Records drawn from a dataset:

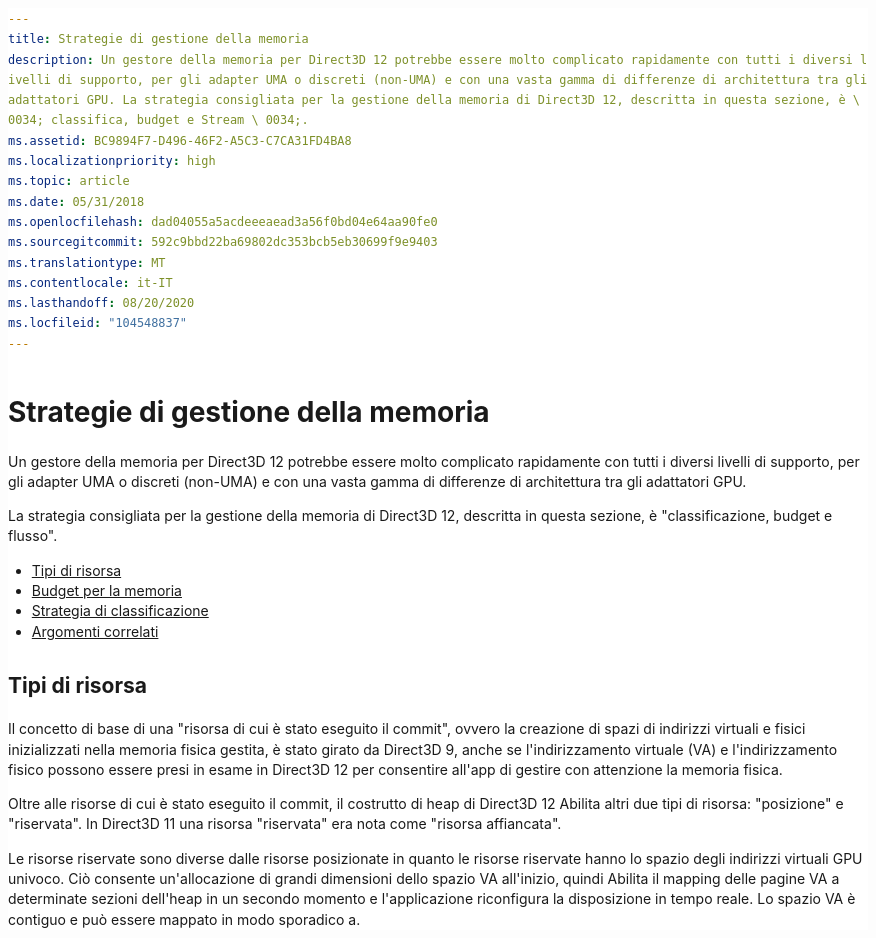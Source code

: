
 ```yaml
---
title: Strategie di gestione della memoria
description: Un gestore della memoria per Direct3D 12 potrebbe essere molto complicato rapidamente con tutti i diversi livelli di supporto, per gli adapter UMA o discreti (non-UMA) e con una vasta gamma di differenze di architettura tra gli adattatori GPU. La strategia consigliata per la gestione della memoria di Direct3D 12, descritta in questa sezione, è \ 0034; classifica, budget e Stream \ 0034;.
ms.assetid: BC9894F7-D496-46F2-A5C3-C7CA31FD4BA8
ms.localizationpriority: high
ms.topic: article
ms.date: 05/31/2018
ms.openlocfilehash: dad04055a5acdeeeaead3a56f0bd04e64aa90fe0
ms.sourcegitcommit: 592c9bbd22ba69802dc353bcb5eb30699f9e9403
ms.translationtype: MT
ms.contentlocale: it-IT
ms.lasthandoff: 08/20/2020
ms.locfileid: "104548837"
---
```

# <a name="memory-management-strategies"></a>Strategie di gestione della memoria

Un gestore della memoria per Direct3D 12 potrebbe essere molto complicato rapidamente con tutti i diversi livelli di supporto, per gli adapter UMA o discreti (non-UMA) e con una vasta gamma di differenze di architettura tra gli adattatori GPU.

La strategia consigliata per la gestione della memoria di Direct3D 12, descritta in questa sezione, è "classificazione, budget e flusso".

-   [Tipi di risorsa](#resource-types)
-   [Budget per la memoria](#memory-budget)
-   [Strategia di classificazione](#classification-strategy)
-   [Argomenti correlati](#related-topics)

## <a name="resource-types"></a>Tipi di risorsa

Il concetto di base di una "risorsa di cui è stato eseguito il commit", ovvero la creazione di spazi di indirizzi virtuali e fisici inizializzati nella memoria fisica gestita, è stato girato da Direct3D 9, anche se l'indirizzamento virtuale (VA) e l'indirizzamento fisico possono essere presi in esame in Direct3D 12 per consentire all'app di gestire con attenzione la memoria fisica.

Oltre alle risorse di cui è stato eseguito il commit, il costrutto di heap di Direct3D 12 Abilita altri due tipi di risorsa: "posizione" e "riservata". In Direct3D 11 una risorsa "riservata" era nota come "risorsa affiancata".

Le risorse riservate sono diverse dalle risorse posizionate in quanto le risorse riservate hanno lo spazio degli indirizzi virtuali GPU univoco. Ciò consente un'allocazione di grandi dimensioni dello spazio VA all'inizio, quindi Abilita il mapping delle pagine VA a determinate sezioni dell'heap in un secondo momento e l'applicazione riconfigura la disposizione in tempo reale. Lo spazio VA è contiguo e può essere mappato in modo sporadico a.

- What the task requires
Write out the data word for word. Any picture is to be skipped.

- Solution to the problem
Source code

:
 ```yaml
---
title: Strategie di gestione della memoria
description: Un gestore della memoria per Direct3D 12 potrebbe essere molto complicato rapidamente con tutti i diversi livelli di supporto, per gli adapter UMA o discreti (non-UMA) e con una vasta gamma di differenze di architettura tra gli adattatori GPU. La strategia consigliata per la gestione della memoria di Direct3D 12, descritta in questa sezione, è \ 0034; classifica, budget e Stream \ 0034;.
ms.assetid: BC9894F7-D496-46F2-A5C3-C7CA31FD4BA8
ms.localizationpriority: high
ms.topic: article
ms.date: 05/31/2018
ms.openlocfilehash: dad04055a5acdeeeaead3a56f0bd04e64aa90fe0
ms.sourcegitcommit: 592c9bbd22ba69802dc353bcb5eb30699f9e9403
ms.translationtype: MT
ms.contentlocale: it-IT
ms.lasthandoff: 08/20/2020
ms.locfileid: "104548837"
---
```

# <a name="memory-management-strategies"></a>Strategie di gestione della memoria

Un gestore della memoria per Direct3D 12 potrebbe essere molto complicato rapidamente con tutti i diversi livelli di supporto, per gli adapter UMA o discreti (non-UMA) e con una vasta gamma di differenze di architettura tra gli adattatori GPU.

La strategia consigliata per la gestione della memoria di Direct3D 12, descritta in questa sezione, è "classificazione, budget e flusso".

-   [Tipi di risorsa](#resource-types)
-   [Budget per la memoria](#memory-budget)
-   [Strategia di classificazione](#classification-strategy)
-   [Argomenti correlati](#related-topics)

## <a name="resource-types"></a>Tipi di risorsa

Il concetto di base di una "risorsa di cui è stato eseguito il commit", ovvero la creazione di spazi di indirizzi virtuali e fisici inizializzati nella memoria fisica gestita, è stato girato da Direct3D 9, anche se l'indirizzamento virtuale (VA) e l'indirizzamento fisico possono essere presi in esame in Direct3D 12 per consentire all'app di gestire con attenzione la memoria fisica.

Oltre alle risorse di cui è stato eseguito il commit, il costrutto di heap di Direct3D 12 Abilita altri due tipi di risorsa: "posizione" e "riservata". In Direct3D 11 una risorsa "riservata" era nota come "risorsa affiancata".

Le risorse riservate sono diverse dalle risorse posizionate in quanto le risorse riservate hanno lo spazio degli indirizzi virtuali GPU univoco. Ciò consente un'allocazione di grandi dimensioni dello spazio VA all'inizio, quindi Abilita il mapping delle pagine VA a determinate sezioni dell'heap in un secondo momento e l'applicazione riconfigura la disposizione in tempo reale. Lo spazio VA è contiguo e può essere mappato in modo sporadico a.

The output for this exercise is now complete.